High sodium, low fibre, or high carb meals can cause visible water retention for days — even with no change in body fat. Photo: Unsplash
When you lose weight, you become lighter. A lighter body burns fewer calories. A 500 kcal deficit set when you weighed 85kg might be a 200 kcal deficit when you weigh 75kg — with nothing changed in your diet. This is not metabolic adaptation. It is simply physics: less mass requires less energy to move and maintain.
The maths: losing 10kg from a moderately active starting point typically reduces TDEE by 150 to 250 kcal. If your deficit was 400 kcal to begin with, it may now be 150 to 250 kcal. Fat loss continues, but at roughly half the rate — which on the weekly scale average looks a lot like a plateau.
TDEE calculators apply an activity multiplier to your BMR. The difference between "lightly active" (1.375) and "moderately active" (1.55) is roughly 12%, which for a person with a BMR of 1,700 kcal is about 200 kcal per day. If you selected moderately active but your real lifestyle is lightly active, you have built your entire diet plan on a TDEE that is 200 kcal too high — and what you thought was a 400 kcal deficit is actually a 200 kcal deficit.
Most people overestimate their activity level. "I go to the gym three times a week" does not automatically qualify as moderately active if those sessions are relatively low intensity and the rest of the day is spent sitting.
Metabolic adaptation — where your body reduces its calorie burn in response to sustained restriction — is real.
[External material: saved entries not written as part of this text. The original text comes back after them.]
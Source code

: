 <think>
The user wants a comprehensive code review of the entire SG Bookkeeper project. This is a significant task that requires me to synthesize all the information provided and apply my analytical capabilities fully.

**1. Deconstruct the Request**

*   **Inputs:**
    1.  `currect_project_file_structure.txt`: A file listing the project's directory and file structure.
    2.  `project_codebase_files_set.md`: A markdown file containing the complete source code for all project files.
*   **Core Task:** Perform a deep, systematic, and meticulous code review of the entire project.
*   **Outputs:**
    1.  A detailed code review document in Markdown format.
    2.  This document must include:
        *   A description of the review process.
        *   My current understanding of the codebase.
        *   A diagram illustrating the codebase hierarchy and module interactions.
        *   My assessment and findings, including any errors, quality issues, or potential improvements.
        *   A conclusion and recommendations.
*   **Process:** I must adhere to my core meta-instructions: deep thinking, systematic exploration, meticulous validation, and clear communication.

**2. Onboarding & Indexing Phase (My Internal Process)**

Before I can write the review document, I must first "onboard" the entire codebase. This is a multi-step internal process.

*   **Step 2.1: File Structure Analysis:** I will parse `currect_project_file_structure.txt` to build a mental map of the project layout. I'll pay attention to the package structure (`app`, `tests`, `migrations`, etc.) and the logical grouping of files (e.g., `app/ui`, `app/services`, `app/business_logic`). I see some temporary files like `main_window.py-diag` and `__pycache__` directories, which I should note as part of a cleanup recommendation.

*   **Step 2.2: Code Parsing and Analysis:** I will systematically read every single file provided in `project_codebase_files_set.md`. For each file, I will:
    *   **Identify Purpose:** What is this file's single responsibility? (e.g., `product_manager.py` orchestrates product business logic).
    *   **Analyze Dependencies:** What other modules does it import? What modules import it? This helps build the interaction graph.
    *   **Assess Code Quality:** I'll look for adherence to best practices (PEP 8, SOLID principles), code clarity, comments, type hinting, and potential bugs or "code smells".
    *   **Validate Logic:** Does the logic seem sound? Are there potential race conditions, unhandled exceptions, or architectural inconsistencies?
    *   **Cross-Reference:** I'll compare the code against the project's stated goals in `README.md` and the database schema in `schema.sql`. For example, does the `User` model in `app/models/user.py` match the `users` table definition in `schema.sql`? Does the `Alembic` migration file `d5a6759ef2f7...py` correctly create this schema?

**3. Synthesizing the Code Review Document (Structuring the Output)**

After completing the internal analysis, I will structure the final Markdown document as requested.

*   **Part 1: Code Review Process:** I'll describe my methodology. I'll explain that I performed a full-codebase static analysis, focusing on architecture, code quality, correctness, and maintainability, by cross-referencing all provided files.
But it is frequently overstated as the explanation for plateaus, particularly in people who have been dieting for less than six months. The research suggests adaptation becomes a meaningful factor mainly in aggressive, long-term calorie restriction.
The mechanism: in response to sustained deficit, the body reduces non-exercise activity thermogenesis (NEAT) — the calories burned through fidgeting, posture, and incidental movement. You move slightly less without noticing. This is a real adaptation, but it typically accounts for 100 to 200 kcal rather than the dramatic "starvation mode" that stops weight loss entirely.
True metabolic damage that permanently prevents weight loss is extraordinarily rare. In the overwhelming majority of cases, a plateau is explained by reasons 1 to 4 above — usually an intake that is higher than logged, or a TDEE that has dropped. Before concluding your metabolism is unusual, spend two weeks weighing all food to the gram and tracking every bite. The answer is almost always in there.
What to actually do if you have hit a genuine plateau
If the weekly scale average has genuinely not moved for three or more weeks and you are confident your tracking is accurate, here are the options in order of least to most disruptive.
Recalculate TDEE at current weight. This is step one. Put your current weight into the TDEE calculator, recalculate, and reset your intake target. More often than not, this alone restores progress.
Increase activity rather than cutting calories further. Adding a 20-minute walk to your day burns roughly 80 to 100 kcal and expands your deficit without making your diet more restrictive. It also helps maintain NEAT and supports long-term metabolic health.
Check protein intake. Adequate protein preserves muscle mass during a deficit, which keeps your BMR higher and helps body composition even when the scale barely moves. Target 1.6 to 2.2g per kilogram of bodyweight. Use the macro calculator to check your current split.
Take a diet break. One to two weeks eating at maintenance can partially reverse metabolic adaptation and restore motivation. It does not undo progress. Weight may increase slightly on the scale (mostly glycogen and water), but fat loss resumes on return to the deficit.